That’s exactly the ethos that ought to guide the Judge Advocate General Corps and servicemen who serve on court-martial panels. That the top man at the Pentagon has been pressured to reiterate it is a very good sign–a hint that the moral panic over sexual assault in the military may be beginning to subside.

But Hagel’s memo is far from sufficient. We now have conflicting messages coming from the top two civilian leaders of the military. And Obama outranks Hagel, so that his thesis still trumps Hagel’s antithesis. If a military judge holding the rank of colonel instructed a court-martial panel to consider only the facts before them, that would not obviate the problem of unlawful command influence from the commanding general, the defense secretary or the commander in chief. The Hagel memo poses an identical scenario several levels up the chain of command.

And Hagel’s memo is insidious as well as ineffectual. In addition to contradicting Obama’s improper statements, the secretary also offers a benign reinterpretation of them. . . . In putting forward this reinterpretation of Obama’s words, he is encouraging military judges to reject the claims of UCI that have already been raised. Thus the Hagel memo itself constitutes unlawful command influence.

Read the whole thing.

MARK HEMINGWAY: The Media’s Double Standard: Some hate crimes are less hateful than others.

The Family Research Council shooting is one of the few inarguable examples of politically motivated violence in recent years, yet looking back a year later, the incident has garnered comparatively little attention. Corkins openly admits he selected the Family Research Council because the Christian organization is one of the leading opponents of gay marriage in the country. He had Chick-fil-A sandwiches in his backpack because the CEO of the fast-food chain was under fire for publicly supporting a biblical definition of marriage. Corkins said he planned to “smother Chick-fil-A sandwiches in [the] faces” of his victims as a political statement. And in case that didn’t make his motivations transparent, right before Corkins shot Leo Johnson, he told him, “I don’t like your politics.”

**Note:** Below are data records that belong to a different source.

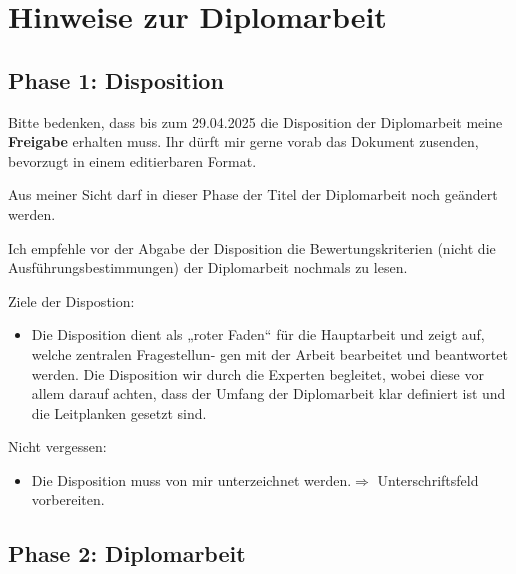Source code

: \documentclass[
11pt,
captions=tableheading,
smallheadings,
headsepline,
footsepline, 
captions=tableheading,
parskip=half-,
]{scrartcl}
\begin{document}
\section*{Hinweise zur Diplomarbeit}

\subsection*{Phase 1: Disposition}
Bitte bedenken, dass bis zum 
29.04.2025 
die Disposition der Diplomarbeit meine \textbf{Freigabe} erhalten muss. Ihr dürft mir gerne vorab das Dokument zusenden, bevorzugt in einem editierbaren Format.

Aus meiner Sicht darf in dieser Phase der Titel der Diplomarbeit noch geändert werden.

Ich empfehle vor der Abgabe der Disposition die Bewertungskriterien (nicht die Ausführungsbestimmungen) der Diplomarbeit nochmals zu lesen.

Ziele der Dispostion: 
\begin{itemize}
    \item Die Disposition dient als „roter Faden“ für die Hauptarbeit und zeigt auf, welche zentralen Fragestellun-
    gen mit der Arbeit bearbeitet und beantwortet werden. Die Disposition wir durch die Experten begleitet,
    wobei diese vor allem darauf achten, dass der Umfang der Diplomarbeit klar definiert ist und die Leitplanken gesetzt sind.
\end{itemize}


Nicht vergessen:
\begin{itemize}
    \item Die Disposition muss von mir unterzeichnet werden.$\Rightarrow$ Unterschriftsfeld vorbereiten.
\end{itemize}



\subsection*{Phase 2: Diplomarbeit}
\end{document}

There are some illuminating contrasts between the media’s handling of the political dimensions of the Family Research Council shooting and the shooting of Representative Giffords. In the latter case, the media rushed to assume political motivations and were quick to blame, of all people, Sarah Palin. The former Alaska governor and vice-presidential candidate had put out a map with crosshairs over Giffords’s congressional district as part of a list of Democratic-held seats “targeted” for defeat. But Giffords’s shooter, Jared Loughner, appears to have serious mental problems. And there is no evidence whatsoever Loughner saw this map or that allegedly violent political rhetoric—even “campaign” is a term borrowed from war—was in any way a cause of the Giffords shooting. That didn’t stop serious news organizations from lending institutional credibility to the irresponsible allegations. The Washington Post ran a story headlined “Palin caught in crosshairs map controversy after Tucson shootings.” And though Giffords was shot in January 2011, as recently as this year in an article on gun violence the New York Times saw fit to remind readers that “many criticized Sarah Palin, the former vice-presidential nominee, for using cross hairs on her Web site to identify Democrats like Ms. Giffords.”

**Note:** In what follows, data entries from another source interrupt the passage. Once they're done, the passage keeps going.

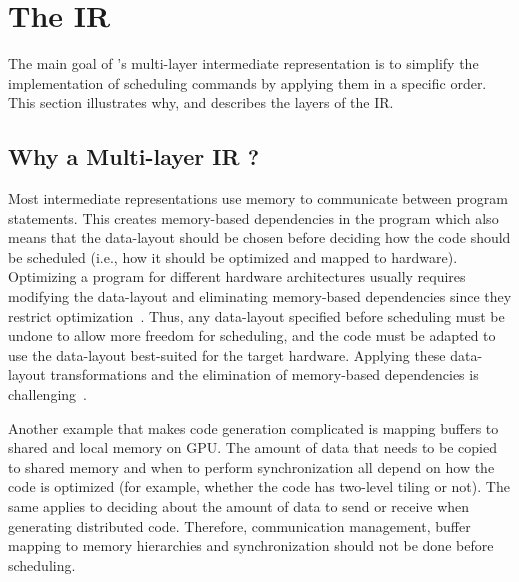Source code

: \vspace{-0.5cm}
\section{\label{sec:ir}The \framework{} IR}
The main goal of \framework{}'s multi-layer intermediate representation is to simplify the implementation of scheduling commands by applying them in a specific order.
This section illustrates why, and describes the layers of the \framework{} IR.

\subsection{Why a Multi-layer IR ?}

Most intermediate representations use memory to communicate between program statements.  This creates memory-based dependencies in the program which also means that the data-layout should be chosen before deciding how the code should be scheduled (i.e., how it should be optimized and mapped to hardware).  Optimizing a program for different hardware architectures usually requires modifying the data-layout and eliminating memory-based dependencies since they restrict optimization~\cite{maydan1992data}.  Thus, any data-layout specified before scheduling must be undone to allow more freedom for scheduling, and the code must be adapted to use the data-layout best-suited for the target hardware.
Applying these data-layout transformations and the elimination of memory-based dependencies is challenging~\cite{gupta1997privatization,autoPrivatPeng,li_array_1992,feautrier_array_1988,midkiff_automatic_2012,maydan_array-data_1993,lefebvre_automatic_1998,Qui00,Darte_contraction_2005}.

Another example that makes code generation complicated is mapping buffers to shared and local memory on GPU.  The amount of data that needs to be copied to shared memory and when to perform synchronization all depend on how the code is optimized (for example,  whether the code has two-level tiling or not).  The same applies to deciding about the amount of data to send or receive when generating distributed code.   Therefore, communication management, buffer mapping to memory hierarchies and synchronization should not be done before scheduling.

By contrast, the media handled awkwardly the revelation that Corkins admitted to plotting mass murder as a means of furthering a popular liberal cause. . . . The Southern Poverty Law Center (SPLC) was once a laudable civil rights organization that sued racists and violent extremists. Now it regularly demonizes anyone who runs afoul of its knee-jerk liberal politics, and despite this it is still regularly cited by the media as a “nonpartisan” watchdog. Some of the SPLC’s newly targeted “hate groups,” such as pickup artists, are merely kooky or distasteful. Others singled out by the SPLC, including Catholics who go to Latin mass or Christian organizations similar to the Family Research Council, are well within the mainstream. Tellingly, the SPLC doesn’t just name the Family Research Council on its website—it posts the council’s address on a “hate map.” That map is still on SPLC’s website, and the organization refused calls to take it down after the Family Research Council shooting.

Why should they? It’s doing what they want, and it’s not costing them anything.

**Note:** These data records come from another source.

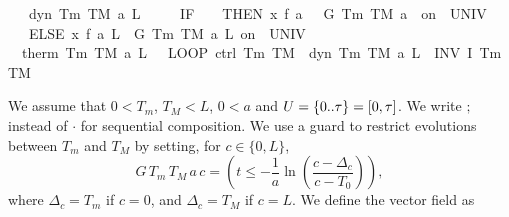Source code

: \documentclass[envcountsame,envcountsect]{llncs}
\begin{document}
\begin{example}
\begin{isabellebody}
\ \ \ {\isachardoublequoteopen}dyn\ T\isactrlsub m\ T\isactrlsub M\ a\ L\ {\isasymtau}\ {\isasymequiv}\ \isanewline
\ \ {\isacharparenleft}IF\ {\isacharparenleft}{\isasymtheta}\ {\isacharequal}\ {}{\isacharparenright}\ THEN\ {\isacharparenleft}x{\isasymacute}{\isacharequal}\ f\ a\ {}\ {\isacharampersand}\ G\ T\isactrlsub m\ T\isactrlsub M\ a\ {}\ on\ {\isacharbraceleft}{}{\isachardot}{\isachardot}{\isasymtau}{\isacharbraceright}\ UNIV\ {\isacharat}\ {}{\isacharparenright}\ \isanewline
\ \ \ ELSE\ {\isacharparenleft}x{\isasymacute}{\isacharequal}\ f\ a\ L\ {\isacharampersand}\ G\ T\isactrlsub m\ T\isactrlsub M\ a\ L\ on\ {\isacharbraceleft}{}{\isachardot}{\isachardot}{\isasymtau}{\isacharbraceright}\ UNIV\ {\isacharat}\ {}{\isacharparenright}{\isacharparenright}{\isachardoublequoteclose}\isanewline
\isanewline
{}\isanewline
\ \ {\isachardoublequoteopen}therm\ T\isactrlsub m\ T\isactrlsub M\ a\ L\ {\isasymtau}\ {\isasymequiv}\ LOOP\ {\isacharparenleft}ctrl\ T\isactrlsub m\ T\isactrlsub M\ {\isacharsemicolon}\ dyn\ T\isactrlsub m\ T\isactrlsub M\ a\ L\ {\isasymtau}{\isacharparenright}\ INV\ {\isacharparenleft}I\ T\isactrlsub m\ T\isactrlsub M{\isacharparenright}{\isachardoublequoteclose}\isanewline
\end{isabellebody}

We assume that $0<T_m$, $T_M<L$, $0 < a$ and
$U={\emph{$\{$}}{0}{\emph{$\mathord.$}}{\emph{$\mathord.$}}{\emph{$\tau$}}{\emph{$\}$}}=[0,\tau]$. We write $;$ instead of $\cdot$ for sequential
composition. We use a guard to restrict evolutions between $T_m$ and
$T_M$ by setting, for $c\in\{0,L\}$,
\begin{equation*}
G\, T_m\, T_M\, a\, c = \left(t\leq -\frac{1}{a}\ln\left(\frac{c-\Delta_c}{c-T_0}\right)\right),
\end{equation*}
where $\Delta_c = T_m$ if $c=0$, and $\Delta_c = T_M$ if $c=L$. We
define the vector field as


\end{example}
\end{document}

THE HILL: Rand Paul: No ‘objective evidence’ black voters being disenfranchised.

Sen. Rand Paul (R-Ky.) said Wednesday that there was no “objective evidence” that black voters were being disenfranchised, as he entered a contentious battle over new voter identification laws in Southern states.

“The interesting thing about voting patterns now is in this last election African-Americans voted at a higher percentage than whites in almost every one of the states that were under the special provisions of the federal government,” Paul said at a forum in Louisville, according to WFPL-FM.

“So really, I don’t think there is objective evidence that we’re precluding African-Americans from voting any longer,” he added.

Nonsense. It’s always 1963. It has to be always 1963.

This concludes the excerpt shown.